Material for the task =
+ + + + +

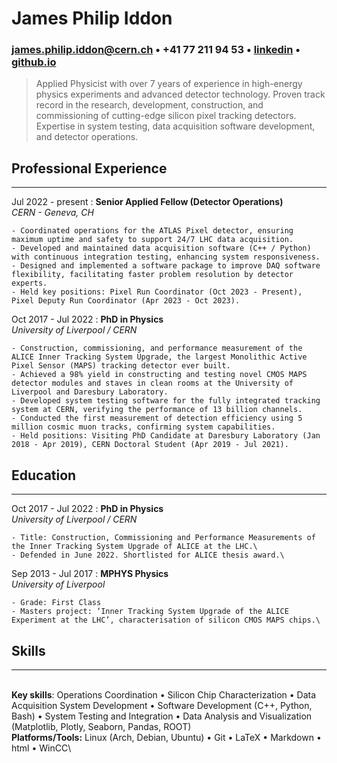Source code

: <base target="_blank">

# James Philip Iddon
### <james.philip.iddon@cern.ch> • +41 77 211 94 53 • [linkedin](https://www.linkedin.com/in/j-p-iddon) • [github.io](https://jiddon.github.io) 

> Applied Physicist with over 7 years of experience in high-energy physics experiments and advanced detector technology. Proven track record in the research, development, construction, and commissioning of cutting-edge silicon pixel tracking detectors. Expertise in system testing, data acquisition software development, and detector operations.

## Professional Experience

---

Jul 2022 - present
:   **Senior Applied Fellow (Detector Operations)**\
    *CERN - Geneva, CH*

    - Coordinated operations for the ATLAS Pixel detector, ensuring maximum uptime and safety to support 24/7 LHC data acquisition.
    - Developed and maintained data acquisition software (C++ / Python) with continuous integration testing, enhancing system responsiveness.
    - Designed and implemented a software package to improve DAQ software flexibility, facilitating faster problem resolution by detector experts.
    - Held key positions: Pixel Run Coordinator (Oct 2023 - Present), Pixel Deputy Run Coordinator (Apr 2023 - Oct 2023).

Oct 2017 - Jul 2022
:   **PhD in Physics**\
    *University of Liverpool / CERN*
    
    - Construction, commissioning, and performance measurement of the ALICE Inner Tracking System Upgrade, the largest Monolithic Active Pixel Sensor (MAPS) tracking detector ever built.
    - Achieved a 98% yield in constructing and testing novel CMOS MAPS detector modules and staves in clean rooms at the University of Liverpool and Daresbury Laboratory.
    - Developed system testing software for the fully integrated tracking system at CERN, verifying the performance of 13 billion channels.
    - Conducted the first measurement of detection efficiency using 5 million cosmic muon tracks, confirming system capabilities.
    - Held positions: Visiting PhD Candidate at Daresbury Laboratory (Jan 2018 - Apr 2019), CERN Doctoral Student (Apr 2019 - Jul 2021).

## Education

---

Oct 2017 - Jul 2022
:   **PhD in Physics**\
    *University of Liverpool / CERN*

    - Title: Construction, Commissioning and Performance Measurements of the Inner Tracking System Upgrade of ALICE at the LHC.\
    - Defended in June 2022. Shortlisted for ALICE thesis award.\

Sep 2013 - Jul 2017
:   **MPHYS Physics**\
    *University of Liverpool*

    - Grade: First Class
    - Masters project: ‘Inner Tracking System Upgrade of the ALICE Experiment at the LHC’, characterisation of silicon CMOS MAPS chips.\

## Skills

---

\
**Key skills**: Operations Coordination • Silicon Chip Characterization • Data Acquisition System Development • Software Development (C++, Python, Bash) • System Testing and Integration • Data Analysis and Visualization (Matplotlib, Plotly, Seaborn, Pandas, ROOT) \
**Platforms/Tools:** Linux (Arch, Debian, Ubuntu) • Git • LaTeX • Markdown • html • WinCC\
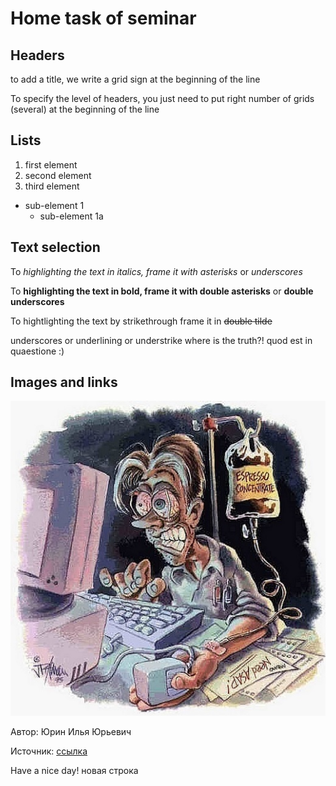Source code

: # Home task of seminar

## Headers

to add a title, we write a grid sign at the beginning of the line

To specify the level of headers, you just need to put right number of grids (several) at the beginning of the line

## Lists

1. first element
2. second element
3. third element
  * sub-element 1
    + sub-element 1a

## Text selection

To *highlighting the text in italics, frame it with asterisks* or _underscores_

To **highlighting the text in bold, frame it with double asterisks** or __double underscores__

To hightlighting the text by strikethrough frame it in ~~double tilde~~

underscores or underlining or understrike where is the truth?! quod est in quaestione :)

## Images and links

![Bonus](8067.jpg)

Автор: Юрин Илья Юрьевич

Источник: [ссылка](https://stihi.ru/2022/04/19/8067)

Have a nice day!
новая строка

+ + + + +

Problem details = From the records above, extract exactly and only the lines that begin at the line with "- Designed and" and stop after the line with "- Title: Construction, Commissioning".

Exercise solution =
    - Designed and implemented a software package to improve DAQ software flexibility, facilitating faster problem resolution by detector experts.
    - Held key positions: Pixel Run Coordinator (Oct 2023 - Present), Pixel Deputy Run Coordinator (Apr 2023 - Oct 2023).

Oct 2017 - Jul 2022
:   **PhD in Physics**\
    *University of Liverpool / CERN*
    
    - Construction, commissioning, and performance measurement of the ALICE Inner Tracking System Upgrade, the largest Monolithic Active Pixel Sensor (MAPS) tracking detector ever built.
    - Achieved a 98% yield in constructing and testing novel CMOS MAPS detector modules and staves in clean rooms at the University of Liverpool and Daresbury Laboratory.
    - Developed system testing software for the fully integrated tracking system at CERN, verifying the performance of 13 billion channels.
    - Conducted the first measurement of detection efficiency using 5 million cosmic muon tracks, confirming system capabilities.
    - Held positions: Visiting PhD Candidate at Daresbury Laboratory (Jan 2018 - Apr 2019), CERN Doctoral Student (Apr 2019 - Jul 2021).

## Education

---

Oct 2017 - Jul 2022
:   **PhD in Physics**\
    *University of Liverpool / CERN*

    - Title: Construction, Commissioning and Performance Measurements of the Inner Tracking System Upgrade of ALICE at the LHC.\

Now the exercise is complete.